San Teodoro 8
San Teodoro 8 (un omaggio)

Im Zuge meiner Recherchen in der Fondazione Isabella Scelsi in Rom für das Projekt Giacinto Scelsi Revisited im Jahr 2011 hatte ich die Möglichkeit, den kompletten zu dem damaligen Zeitpunkt digitalisierten akustischen Nachlass von Giacinto Scelsi zu hören, das waren so an die 600 Stunden Klangmaterial. Neben meiner konzeptionellen Arbeit für das Projekt eröffnete sich mir auch die Möglichkeit, ein neues Stück auf Basis der Scelsischen Klangdokumente zu machen.

Der Umgang mit historischem Klangmaterial wirft unausweichlich die Frage auf, wie man sich ihm nähert. Die Qualität dieser Aufnahmen ist bestenfalls auf Homerecording-Niveau; was mir aber bedeutend erscheint, ist der spezifische Ondiolaklang, der etwas eigentümlich Trashiges an sich hat. Besonders angesprochen hat mich die unglaublich individuelle und manchmal auch komplexe Art, wie Scelsi es verstand, dem Ondiolaklang eine Unverwechselbarkeit  einzuhauchen.

Seine Raffinesse der Phrasierung, Artikulation und des Vibrato, die spektakulär fein gerasterte Mikrotonalität, die oft elegante Art, die genannten Parameter zu variieren – und eben die „herausgelöste“ Zeitlichkeit mit einem weitgehenden Verzicht auf ein Metrum: All das macht dieses Material zu etwas Eigentümlichem und Autonomem. Auch deswegen, und mehr noch der Liebe und des Respekts wegen – un omaggio!

Das klanglich Spezifische der Ondiolen bleibt ebenso wie Scelsis unverkennbarer Spielgestus in meinem Tonbandstück, mit dessen Hören dieser Auftritt beginnt, unangetastet. Weder die Zeitstrukturen noch die Tonhöhen wurden verändert. Die einzigen klanglichen Manipulationen, die ich vorgenommen habe, sind Entrauschungen, Filterungen und dynamische Kompression, um die spezielle Patina der Originale nicht in Frage zu stellen. Zusammenhängende ein- und zweistimmige Passagen, die ich nach charakteristischen harmonischen und zeitlichen Aspekten ausgewählt und angeordnet habe, bestimmen den formalen Verlauf von San Teodoro 8. Scelsis Klänge sollten ihr Eigenleben behalten, ohne in einer abstrakten formal-musikalischen Matrix zu etwas ungewollt Fremdartigen zu mutieren.
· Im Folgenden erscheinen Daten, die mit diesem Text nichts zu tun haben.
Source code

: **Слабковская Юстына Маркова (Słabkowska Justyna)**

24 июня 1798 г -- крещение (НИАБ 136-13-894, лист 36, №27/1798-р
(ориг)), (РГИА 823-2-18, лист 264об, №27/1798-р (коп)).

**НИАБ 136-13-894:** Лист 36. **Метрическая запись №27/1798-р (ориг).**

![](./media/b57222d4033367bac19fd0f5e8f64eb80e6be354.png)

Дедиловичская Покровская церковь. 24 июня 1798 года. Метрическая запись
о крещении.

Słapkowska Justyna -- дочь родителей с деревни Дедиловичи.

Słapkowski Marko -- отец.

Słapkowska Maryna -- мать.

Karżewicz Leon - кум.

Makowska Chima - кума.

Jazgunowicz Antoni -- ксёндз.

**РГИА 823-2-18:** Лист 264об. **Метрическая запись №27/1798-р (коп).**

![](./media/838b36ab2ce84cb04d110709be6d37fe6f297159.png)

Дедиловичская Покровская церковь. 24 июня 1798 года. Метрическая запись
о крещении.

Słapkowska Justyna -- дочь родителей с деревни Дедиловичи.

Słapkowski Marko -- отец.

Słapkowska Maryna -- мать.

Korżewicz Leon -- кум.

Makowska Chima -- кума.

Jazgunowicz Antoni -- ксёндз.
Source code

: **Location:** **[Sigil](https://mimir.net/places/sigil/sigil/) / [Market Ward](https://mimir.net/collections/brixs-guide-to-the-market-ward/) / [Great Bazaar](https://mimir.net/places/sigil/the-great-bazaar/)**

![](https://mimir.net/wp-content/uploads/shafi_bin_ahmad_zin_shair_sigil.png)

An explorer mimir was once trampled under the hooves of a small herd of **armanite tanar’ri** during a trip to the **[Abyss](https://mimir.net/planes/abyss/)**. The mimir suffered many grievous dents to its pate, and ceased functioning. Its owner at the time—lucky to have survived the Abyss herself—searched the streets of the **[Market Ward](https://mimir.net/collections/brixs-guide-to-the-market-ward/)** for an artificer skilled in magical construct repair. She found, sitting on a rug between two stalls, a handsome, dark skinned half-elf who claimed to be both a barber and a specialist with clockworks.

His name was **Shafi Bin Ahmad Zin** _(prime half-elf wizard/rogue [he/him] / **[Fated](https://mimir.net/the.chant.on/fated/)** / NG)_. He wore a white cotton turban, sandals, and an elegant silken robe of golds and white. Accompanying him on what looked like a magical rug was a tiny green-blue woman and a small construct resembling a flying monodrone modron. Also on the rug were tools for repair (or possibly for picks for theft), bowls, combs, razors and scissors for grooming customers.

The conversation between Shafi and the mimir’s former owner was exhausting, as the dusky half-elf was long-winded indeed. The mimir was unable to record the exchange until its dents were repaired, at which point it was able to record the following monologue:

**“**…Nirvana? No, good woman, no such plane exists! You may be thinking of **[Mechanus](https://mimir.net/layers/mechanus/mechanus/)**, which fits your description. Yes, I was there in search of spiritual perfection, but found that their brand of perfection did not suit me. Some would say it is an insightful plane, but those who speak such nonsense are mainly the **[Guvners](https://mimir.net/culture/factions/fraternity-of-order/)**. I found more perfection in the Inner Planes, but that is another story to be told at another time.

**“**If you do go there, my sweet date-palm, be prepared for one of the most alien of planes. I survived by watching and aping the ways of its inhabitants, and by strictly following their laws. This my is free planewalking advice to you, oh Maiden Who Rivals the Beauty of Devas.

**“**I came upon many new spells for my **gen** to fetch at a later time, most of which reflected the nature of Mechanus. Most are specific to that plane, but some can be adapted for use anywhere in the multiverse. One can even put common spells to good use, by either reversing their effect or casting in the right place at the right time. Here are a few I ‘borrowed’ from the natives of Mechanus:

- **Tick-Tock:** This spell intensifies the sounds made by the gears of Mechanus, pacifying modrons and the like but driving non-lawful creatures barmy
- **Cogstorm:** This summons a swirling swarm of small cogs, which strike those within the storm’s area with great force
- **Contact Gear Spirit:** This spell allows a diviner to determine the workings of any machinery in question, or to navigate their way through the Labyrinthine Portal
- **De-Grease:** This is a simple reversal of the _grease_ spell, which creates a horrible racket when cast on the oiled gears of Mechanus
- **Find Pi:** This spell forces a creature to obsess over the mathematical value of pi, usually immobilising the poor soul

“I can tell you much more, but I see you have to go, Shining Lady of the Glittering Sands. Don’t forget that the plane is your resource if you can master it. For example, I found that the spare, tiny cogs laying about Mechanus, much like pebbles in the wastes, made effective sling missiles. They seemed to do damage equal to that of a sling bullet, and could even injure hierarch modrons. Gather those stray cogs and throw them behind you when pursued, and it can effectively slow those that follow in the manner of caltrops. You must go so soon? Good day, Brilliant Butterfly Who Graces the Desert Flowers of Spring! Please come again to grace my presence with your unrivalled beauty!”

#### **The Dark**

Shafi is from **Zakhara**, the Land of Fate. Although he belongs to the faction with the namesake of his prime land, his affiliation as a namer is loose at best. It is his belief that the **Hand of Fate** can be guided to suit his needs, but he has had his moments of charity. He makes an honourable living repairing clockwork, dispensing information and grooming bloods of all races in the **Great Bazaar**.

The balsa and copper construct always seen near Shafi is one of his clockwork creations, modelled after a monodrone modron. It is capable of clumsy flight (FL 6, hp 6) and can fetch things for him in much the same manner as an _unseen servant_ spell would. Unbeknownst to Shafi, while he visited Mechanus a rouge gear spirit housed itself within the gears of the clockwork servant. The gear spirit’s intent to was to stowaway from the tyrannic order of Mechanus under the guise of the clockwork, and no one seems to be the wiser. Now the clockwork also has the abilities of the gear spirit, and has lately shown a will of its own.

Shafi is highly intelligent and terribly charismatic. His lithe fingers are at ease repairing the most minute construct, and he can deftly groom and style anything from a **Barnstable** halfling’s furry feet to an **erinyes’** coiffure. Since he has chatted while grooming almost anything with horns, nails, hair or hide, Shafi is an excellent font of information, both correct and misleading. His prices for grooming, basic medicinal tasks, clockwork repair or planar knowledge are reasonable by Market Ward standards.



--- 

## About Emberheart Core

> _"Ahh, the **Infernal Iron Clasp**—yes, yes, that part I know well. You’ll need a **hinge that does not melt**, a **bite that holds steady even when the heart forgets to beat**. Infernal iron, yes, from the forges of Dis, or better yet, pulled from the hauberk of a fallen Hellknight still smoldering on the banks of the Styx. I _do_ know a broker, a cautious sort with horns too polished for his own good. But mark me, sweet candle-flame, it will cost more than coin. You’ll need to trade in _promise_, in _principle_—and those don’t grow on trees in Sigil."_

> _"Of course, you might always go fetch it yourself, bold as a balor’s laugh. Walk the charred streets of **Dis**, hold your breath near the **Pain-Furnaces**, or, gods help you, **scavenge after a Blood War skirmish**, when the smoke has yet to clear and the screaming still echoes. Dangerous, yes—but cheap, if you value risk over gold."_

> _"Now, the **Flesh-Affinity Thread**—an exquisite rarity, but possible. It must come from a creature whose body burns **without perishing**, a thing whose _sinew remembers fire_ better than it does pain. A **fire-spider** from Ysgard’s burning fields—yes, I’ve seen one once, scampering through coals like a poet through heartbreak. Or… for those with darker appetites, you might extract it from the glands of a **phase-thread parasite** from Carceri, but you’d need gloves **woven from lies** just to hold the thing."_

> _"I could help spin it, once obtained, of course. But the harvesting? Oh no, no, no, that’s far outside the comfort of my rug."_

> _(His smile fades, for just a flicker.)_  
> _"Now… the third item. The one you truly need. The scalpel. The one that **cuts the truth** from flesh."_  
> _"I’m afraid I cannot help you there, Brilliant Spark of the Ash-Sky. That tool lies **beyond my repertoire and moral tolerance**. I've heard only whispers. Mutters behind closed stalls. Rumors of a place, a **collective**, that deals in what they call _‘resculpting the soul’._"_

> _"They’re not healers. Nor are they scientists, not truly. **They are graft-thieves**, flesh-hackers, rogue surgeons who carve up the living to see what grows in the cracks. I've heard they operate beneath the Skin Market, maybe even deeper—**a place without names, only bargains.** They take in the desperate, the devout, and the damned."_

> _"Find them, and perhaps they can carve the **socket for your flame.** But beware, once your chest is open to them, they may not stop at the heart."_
Man könnte von einem Remix sprechen, nicht eines spezifischen Stückes, sondern von Klangmaterial, das in einem Zeitraum von 25 Jahren entstanden ist.

Die Aufführung, der Auftritt beginnt mit dem Hören dieses Tonbandstückes. Nach 24 Minuten steigen nacheinander die Musiker ein, es beginnt ein Auflösungsprozess und der Gestus wird individuell.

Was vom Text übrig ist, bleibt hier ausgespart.